KARDEŞLER AYNI AİLEDE BÜYÜSELER BİLE NEDEN BİRBİRİNDEN KARAKTER OLARAK FARKLIDIR?


               Yıllar öncesinden bir söz söyler Heraklitos: Bir nehirde iki kere yıkanılmaz… 

               Aslında insan hayatı için de durum bundan farklı değildir. Daha da sınırlandıracak olursak anne ve babalar için de bu durum geçerlidir. İlk çocuklarını kucaklarına aldıklarında kendi kişisel gelişimlerinin herhangi bir döneminde olan ebeveynler, ikinci çocuk ve daha sonraki çocuklara sahip olduklarında da farklı bir dönemde olabilmektedirler. Bununla birlikte çocukların doğ dukları ortam birbirinden çok fazla değişkenlik gösterebilmektedir. 

               Anne ve babalar ilk çocuklarını kucaklarına aldıklarında ebeveynliği yeni deneyimlerken ilk evlat evin biricik çocuğu olmanın ruh halini yaşayacaktır. Sahip olunan ilk evlat olduğu için sınırsız ilgi ve muhtemelen de tecrübesizliklerle büyüyen çocuk, kardeşi olduğunda ise görmüş olduğu ilgiyi paylaşmak zorunda kalmanın acısını yaşayacak. Bununla kalmayıp evde kendisini rakip olarak görecek bir aile üyesine sahip olacaktır. Kardeşiyle girdiği çatışmalarda “sen büyüksün, sen ona uyma” gibi sözlerle negatif ayrımcılığı yaşayabilecek olup Alfred Adler’in deyimiyle “tahtını yitiren kral’’ halini alabilecektir. 
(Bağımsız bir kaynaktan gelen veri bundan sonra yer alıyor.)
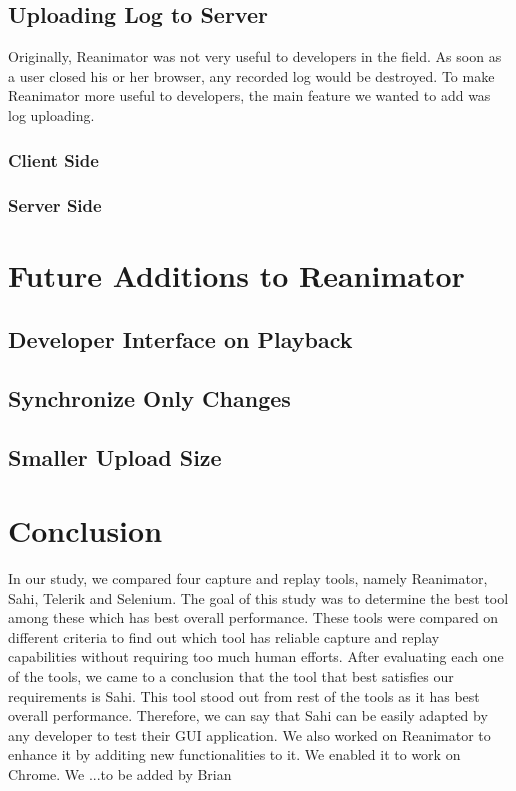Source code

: \documentclass[12pt,journal]{IEEEtran}
\begin{document}
\subsection{Uploading Log to Server}
Originally, Reanimator was not very useful to developers in the field. As soon as a user closed his or her browser, any recorded log would be destroyed. To make Reanimator more useful to developers, the main feature we wanted to add was log uploading.

\subsubsection{Client Side}

\subsubsection{Server Side}

\section{Future Additions to Reanimator}

\subsection{Developer Interface on Playback}

\subsection{Synchronize Only Changes}

\subsection{Smaller Upload Size}


\section{Conclusion}
In our study, we compared four capture and replay tools, namely Reanimator, Sahi, Telerik and Selenium. The goal of this study was to determine the best tool among these which has best overall performance. These tools were compared on different criteria to find out which tool has reliable capture and replay capabilities without requiring too much human efforts. After evaluating each one of the tools, we came to a conclusion that the tool that best satisfies our requirements is Sahi. This tool stood out from rest of the tools as it has best overall performance. Therefore, we can say that Sahi can be easily adapted by any developer to test their GUI application. We also worked on Reanimator to enhance it by additing new functionalities to it. We enabled it to work on Chrome. We ...{to be added by Brian}




\printbibliography
\end{document}
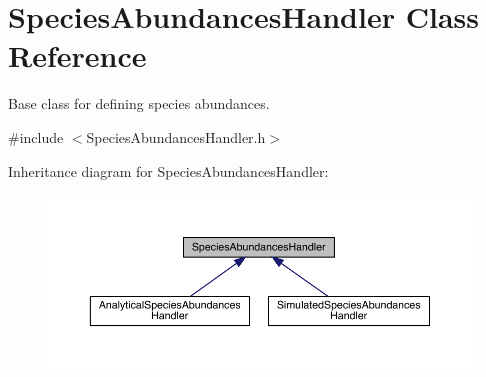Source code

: \hypertarget{class_species_abundances_handler}{}\section{Species\+Abundances\+Handler Class Reference}
\label{class_species_abundances_handler}


Base class for defining species abundances.  




{\ttfamily \#include $<$Species\+Abundances\+Handler.\+h$>$}



Inheritance diagram for Species\+Abundances\+Handler\+:
\nopagebreak
\begin{figure}[H]
\begin{center}
\leavevmode
\includegraphics[width=350pt]{class_species_abundances_handler__inherit__graph}
\end{center}
\end{figure}
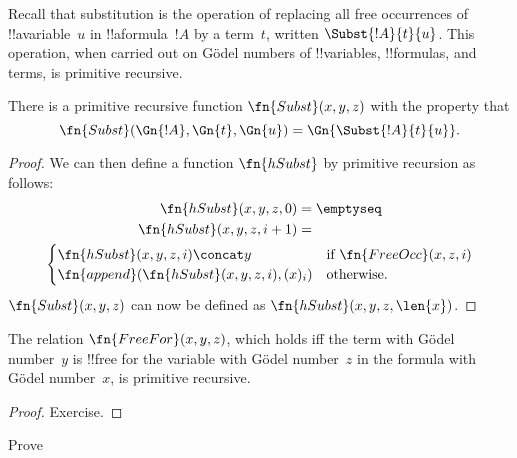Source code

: \documentclass[../../../include/open-logic-section]{subfiles}
\begin{document}

Recall that substitution is the operation of replacing all free
occurrences of !!a{variable}~$u$ in !!a{formula}~$!A$ by a term~$t$,
written $\Subst{!A}{t}{u}$. This operation, when carried out on
G\"odel numbers of !!{variable}s, !!{formula}s, and terms, is
primitive recursive.

\begin{prop}
There is a primitive recursive function $\fn{Subst}(x, y, z)$ with the
property that
\[
\fn{Subst}(\Gn{!A}, \Gn{t}, \Gn{u}) = \Gn{\Subst{!A}{t}{u}}.
\]
\end{prop}

\begin{proof}
We can then define a function $\fn{hSubst}$ by primitive recursion as
follows:
\begin{multline*}
\begin{aligned}
\fn{hSubst}(x, y, z, 0) & = \emptyseq \\
\fn{hSubst}(x, y, z, i+1) & =
\end{aligned}\\
\begin{cases}
\fn{hSubst}(x, y, z, i) \concat y & \text{if $\fn{FreeOcc}(x, z, i)$} \\
\fn{append}(\fn{hSubst}(x, y, z, i), (x)_{i}) & \text{otherwise.}
\end{cases}
\end{multline*}
$\fn{Subst}(x, y, z)$ can now be defined as $\fn{hSubst}(x, y, z, \len{x})$.
\end{proof}

\begin{prop}
The relation $\fn{FreeFor}(x, y, z)$, which holds iff the term with
G\"odel number~$y$ is !!{free for} the variable with G\"odel
number~$z$ in the formula with G\"odel number~$x$, is primitive
recursive.
\end{prop}

\begin{proof} Exercise. \end{proof}

\begin{prob}
Prove 
\end{prob}
\end{document}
               İlk çocuklarını büyütmeyle tecrübe kazanan anne babalar ikinci çocuklarını yetiştirirken tecrübelerini kullanıp karşılaştıkları problemlere karşı daha kolay çözüm yolları geliştirebilmektedir. Anne ve babalar küçük çocuklarına karşı daha sempatik davranabilirler ve bu çocuklar anne ve babalarına daha sevecen olarak gelebilmektedir. Küçük çocuklar doğduğu anda ailede kendisini rakip olarak görebilecek ya da model alabilecekleri bir büyüğe sahiptirler. 

               Ortanca çocuklar büyük ve küçük çocuklara göre zor bir durumdadır.  Ortanca çocuklarda ne büyüğün saygınlığı ve ağırlığı ne de küçük çocuğun sempatikliği ve tatlılığı vardır.

               Kardeş sırası ve anne babanın deneyim farklılıklarının yanına kişiliğin doğuştan gelen yönü olan mizaç ve değişken bir yapıya sahip sosyal çevre ve olaylar eklenince aynı evde yaşayan, kişilik olarak birbirinden çok farklı kardeşlerle karşılaşmak mümkündür. “İkisini de biz büyüttük ama neden bu kadar farklı bizim çocuklar’’ diye düşünen anne babalar çocuklarını anlamak için yukarıdaki değişkenler ışığında çocuklarının hayatına bakmaları gerek mektedir.